_INSTRUCTIONS FOR THE TASK_
Once the line containing "ChatGPT, what might the number for 2025 be?" is found, copy it and each subsequent line exactly. Stop at the end of the records below.

Saved data entries
• • • •

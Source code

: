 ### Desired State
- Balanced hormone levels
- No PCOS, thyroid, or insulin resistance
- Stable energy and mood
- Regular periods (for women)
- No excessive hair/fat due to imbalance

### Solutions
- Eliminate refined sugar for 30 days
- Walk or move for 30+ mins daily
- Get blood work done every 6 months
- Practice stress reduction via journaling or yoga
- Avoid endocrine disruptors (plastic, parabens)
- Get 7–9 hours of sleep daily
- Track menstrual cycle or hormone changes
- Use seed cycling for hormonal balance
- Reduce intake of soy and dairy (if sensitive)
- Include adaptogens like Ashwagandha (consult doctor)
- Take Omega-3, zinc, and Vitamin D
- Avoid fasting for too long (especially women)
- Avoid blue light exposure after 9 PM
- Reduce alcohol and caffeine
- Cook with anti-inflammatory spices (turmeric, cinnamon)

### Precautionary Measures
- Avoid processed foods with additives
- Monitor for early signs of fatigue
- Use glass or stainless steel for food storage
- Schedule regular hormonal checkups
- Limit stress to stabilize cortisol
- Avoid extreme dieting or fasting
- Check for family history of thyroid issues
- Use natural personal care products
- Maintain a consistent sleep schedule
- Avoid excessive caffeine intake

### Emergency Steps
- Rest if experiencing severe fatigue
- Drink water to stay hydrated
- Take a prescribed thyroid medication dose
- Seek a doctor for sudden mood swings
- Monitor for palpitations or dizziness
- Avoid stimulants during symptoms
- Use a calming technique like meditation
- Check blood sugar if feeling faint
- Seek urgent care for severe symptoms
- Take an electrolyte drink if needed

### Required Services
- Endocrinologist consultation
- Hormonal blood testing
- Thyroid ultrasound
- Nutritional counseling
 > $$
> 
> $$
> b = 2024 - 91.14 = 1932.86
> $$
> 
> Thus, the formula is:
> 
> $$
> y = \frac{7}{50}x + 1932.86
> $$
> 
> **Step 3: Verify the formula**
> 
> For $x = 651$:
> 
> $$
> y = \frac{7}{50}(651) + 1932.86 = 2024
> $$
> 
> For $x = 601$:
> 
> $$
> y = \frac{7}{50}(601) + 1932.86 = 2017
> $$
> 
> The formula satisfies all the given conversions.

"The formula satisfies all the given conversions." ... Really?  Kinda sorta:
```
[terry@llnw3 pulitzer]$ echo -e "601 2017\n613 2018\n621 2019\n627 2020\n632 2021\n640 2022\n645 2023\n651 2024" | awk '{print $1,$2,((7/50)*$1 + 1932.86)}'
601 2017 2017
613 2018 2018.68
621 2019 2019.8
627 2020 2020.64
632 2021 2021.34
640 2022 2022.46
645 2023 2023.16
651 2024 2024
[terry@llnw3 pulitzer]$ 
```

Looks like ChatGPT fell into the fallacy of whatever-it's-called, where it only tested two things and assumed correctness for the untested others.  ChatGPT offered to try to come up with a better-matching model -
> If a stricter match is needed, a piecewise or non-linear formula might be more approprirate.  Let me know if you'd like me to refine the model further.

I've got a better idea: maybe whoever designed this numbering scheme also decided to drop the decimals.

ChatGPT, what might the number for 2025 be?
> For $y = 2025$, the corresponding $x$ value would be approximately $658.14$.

• • • •

_EXERCISE OUTPUT_
ChatGPT, what might the number for 2025 be?
> For $y = 2025$, the corresponding $x$ value would be approximately $658.14$.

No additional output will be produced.